Count every line in the data below where the word "compare" appears, then state only that count.
(DATA EXCERPTS Opens)
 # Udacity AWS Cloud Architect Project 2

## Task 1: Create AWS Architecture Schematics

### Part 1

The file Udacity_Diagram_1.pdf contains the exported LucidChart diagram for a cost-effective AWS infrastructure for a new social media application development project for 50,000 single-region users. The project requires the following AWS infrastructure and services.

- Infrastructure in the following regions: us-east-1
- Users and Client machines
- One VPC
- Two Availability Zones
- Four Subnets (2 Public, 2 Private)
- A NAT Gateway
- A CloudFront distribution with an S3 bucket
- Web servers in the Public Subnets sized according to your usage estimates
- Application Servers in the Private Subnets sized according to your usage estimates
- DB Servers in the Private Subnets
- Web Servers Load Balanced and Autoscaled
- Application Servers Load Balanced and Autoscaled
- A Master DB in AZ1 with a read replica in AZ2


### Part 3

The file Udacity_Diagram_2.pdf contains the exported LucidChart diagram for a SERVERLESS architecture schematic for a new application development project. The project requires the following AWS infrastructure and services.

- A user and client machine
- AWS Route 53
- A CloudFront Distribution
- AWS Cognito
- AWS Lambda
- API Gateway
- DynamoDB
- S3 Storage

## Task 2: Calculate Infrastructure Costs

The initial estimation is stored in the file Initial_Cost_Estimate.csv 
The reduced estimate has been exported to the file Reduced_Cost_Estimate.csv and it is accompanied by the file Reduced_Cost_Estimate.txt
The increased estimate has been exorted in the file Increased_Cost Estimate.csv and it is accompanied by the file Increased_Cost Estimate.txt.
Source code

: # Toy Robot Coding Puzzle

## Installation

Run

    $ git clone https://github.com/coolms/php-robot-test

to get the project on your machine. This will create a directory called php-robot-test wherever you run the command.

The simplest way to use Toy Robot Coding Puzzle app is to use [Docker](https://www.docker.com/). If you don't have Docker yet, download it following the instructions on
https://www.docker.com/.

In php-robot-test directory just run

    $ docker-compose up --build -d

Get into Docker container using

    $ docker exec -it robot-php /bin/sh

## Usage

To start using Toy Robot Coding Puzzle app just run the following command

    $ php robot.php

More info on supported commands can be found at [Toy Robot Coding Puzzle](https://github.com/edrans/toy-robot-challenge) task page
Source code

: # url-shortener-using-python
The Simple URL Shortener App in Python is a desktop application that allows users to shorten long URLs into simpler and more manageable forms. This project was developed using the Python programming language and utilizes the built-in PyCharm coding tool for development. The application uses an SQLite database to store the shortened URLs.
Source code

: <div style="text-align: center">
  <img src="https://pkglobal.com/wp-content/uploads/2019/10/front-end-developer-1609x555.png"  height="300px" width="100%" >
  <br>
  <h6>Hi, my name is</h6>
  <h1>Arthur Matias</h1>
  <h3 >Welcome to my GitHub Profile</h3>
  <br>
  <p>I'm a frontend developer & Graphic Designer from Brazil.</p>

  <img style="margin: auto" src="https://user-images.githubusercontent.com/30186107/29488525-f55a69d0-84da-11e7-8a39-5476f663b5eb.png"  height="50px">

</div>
(DATA EXCERPTS Closes)
(DATA EXCERPTS Opens)
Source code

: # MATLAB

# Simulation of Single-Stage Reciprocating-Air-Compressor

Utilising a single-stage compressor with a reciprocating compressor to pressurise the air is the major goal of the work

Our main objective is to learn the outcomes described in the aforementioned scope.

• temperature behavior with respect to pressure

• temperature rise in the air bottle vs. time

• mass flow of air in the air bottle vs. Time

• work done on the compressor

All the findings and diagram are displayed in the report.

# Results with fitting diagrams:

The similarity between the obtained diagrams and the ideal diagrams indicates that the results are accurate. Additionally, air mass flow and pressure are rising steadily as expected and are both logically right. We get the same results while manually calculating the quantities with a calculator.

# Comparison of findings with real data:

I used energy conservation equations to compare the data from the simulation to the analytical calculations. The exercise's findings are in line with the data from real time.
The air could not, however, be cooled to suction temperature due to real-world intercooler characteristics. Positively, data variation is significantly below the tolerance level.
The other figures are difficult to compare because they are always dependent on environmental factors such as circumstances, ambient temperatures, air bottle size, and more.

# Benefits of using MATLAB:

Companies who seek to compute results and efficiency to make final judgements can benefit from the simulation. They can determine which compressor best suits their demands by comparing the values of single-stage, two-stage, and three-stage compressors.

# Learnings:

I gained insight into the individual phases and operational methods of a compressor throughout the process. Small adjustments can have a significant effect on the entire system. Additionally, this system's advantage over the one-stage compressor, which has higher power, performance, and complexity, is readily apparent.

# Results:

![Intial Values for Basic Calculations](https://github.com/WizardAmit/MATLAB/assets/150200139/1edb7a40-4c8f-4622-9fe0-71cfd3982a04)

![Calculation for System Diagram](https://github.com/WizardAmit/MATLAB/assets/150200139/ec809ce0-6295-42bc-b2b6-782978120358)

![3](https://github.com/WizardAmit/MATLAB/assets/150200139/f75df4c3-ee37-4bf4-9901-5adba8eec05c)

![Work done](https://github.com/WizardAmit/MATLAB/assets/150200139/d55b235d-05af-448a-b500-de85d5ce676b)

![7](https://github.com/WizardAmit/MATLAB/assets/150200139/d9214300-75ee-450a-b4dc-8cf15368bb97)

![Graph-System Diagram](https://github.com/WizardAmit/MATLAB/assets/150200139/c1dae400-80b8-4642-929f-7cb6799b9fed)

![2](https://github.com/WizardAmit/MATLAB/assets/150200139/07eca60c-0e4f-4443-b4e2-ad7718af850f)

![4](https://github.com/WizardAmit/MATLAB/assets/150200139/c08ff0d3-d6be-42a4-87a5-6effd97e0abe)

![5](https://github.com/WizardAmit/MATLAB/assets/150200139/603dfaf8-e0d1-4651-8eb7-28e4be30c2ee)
(DATA EXCERPTS Closes)
(DATA EXCERPTS Opens)
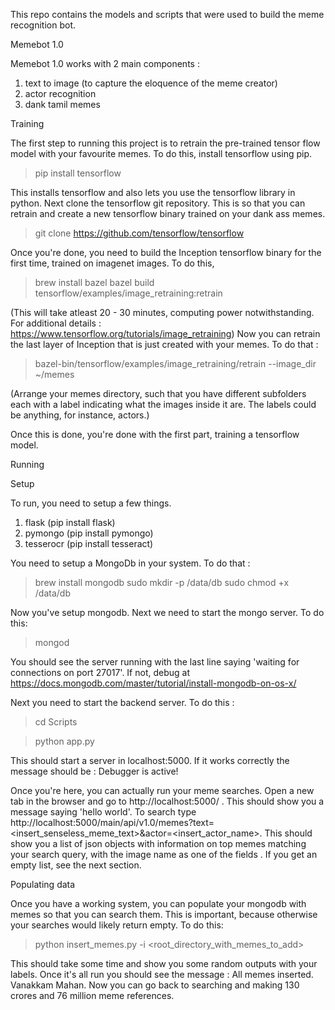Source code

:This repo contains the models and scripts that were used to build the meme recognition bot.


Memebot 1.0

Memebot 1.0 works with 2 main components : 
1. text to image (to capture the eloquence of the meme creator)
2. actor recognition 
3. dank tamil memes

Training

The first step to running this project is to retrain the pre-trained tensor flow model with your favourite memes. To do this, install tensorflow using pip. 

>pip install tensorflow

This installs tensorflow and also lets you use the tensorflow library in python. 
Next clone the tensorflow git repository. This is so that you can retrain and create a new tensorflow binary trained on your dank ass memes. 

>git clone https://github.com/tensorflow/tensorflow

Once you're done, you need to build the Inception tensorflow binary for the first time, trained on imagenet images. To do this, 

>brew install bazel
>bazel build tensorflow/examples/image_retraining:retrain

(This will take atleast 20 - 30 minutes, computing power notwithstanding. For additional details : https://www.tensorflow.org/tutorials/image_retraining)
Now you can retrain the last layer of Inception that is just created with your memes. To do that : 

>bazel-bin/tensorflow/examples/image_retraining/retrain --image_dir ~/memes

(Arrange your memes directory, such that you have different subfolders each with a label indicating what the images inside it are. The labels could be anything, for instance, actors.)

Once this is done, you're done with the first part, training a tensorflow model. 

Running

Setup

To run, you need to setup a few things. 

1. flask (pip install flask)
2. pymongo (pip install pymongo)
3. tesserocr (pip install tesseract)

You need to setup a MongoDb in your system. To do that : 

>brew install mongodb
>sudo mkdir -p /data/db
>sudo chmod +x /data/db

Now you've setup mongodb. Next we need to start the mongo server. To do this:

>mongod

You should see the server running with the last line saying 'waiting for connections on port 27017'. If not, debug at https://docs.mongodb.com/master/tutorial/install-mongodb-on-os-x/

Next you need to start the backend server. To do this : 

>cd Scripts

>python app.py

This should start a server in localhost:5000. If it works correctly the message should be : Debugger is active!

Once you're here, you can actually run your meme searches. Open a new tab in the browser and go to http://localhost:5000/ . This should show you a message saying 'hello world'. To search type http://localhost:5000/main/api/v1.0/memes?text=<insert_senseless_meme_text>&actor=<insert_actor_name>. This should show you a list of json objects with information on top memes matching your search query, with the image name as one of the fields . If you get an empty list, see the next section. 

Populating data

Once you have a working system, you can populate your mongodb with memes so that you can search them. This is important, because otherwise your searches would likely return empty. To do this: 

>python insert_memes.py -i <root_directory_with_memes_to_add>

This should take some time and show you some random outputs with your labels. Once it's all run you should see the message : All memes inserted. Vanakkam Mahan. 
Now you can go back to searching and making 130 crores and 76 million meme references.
(DATA EXCERPTS Closes)
SOLUTION TO THE PROBLEM: 2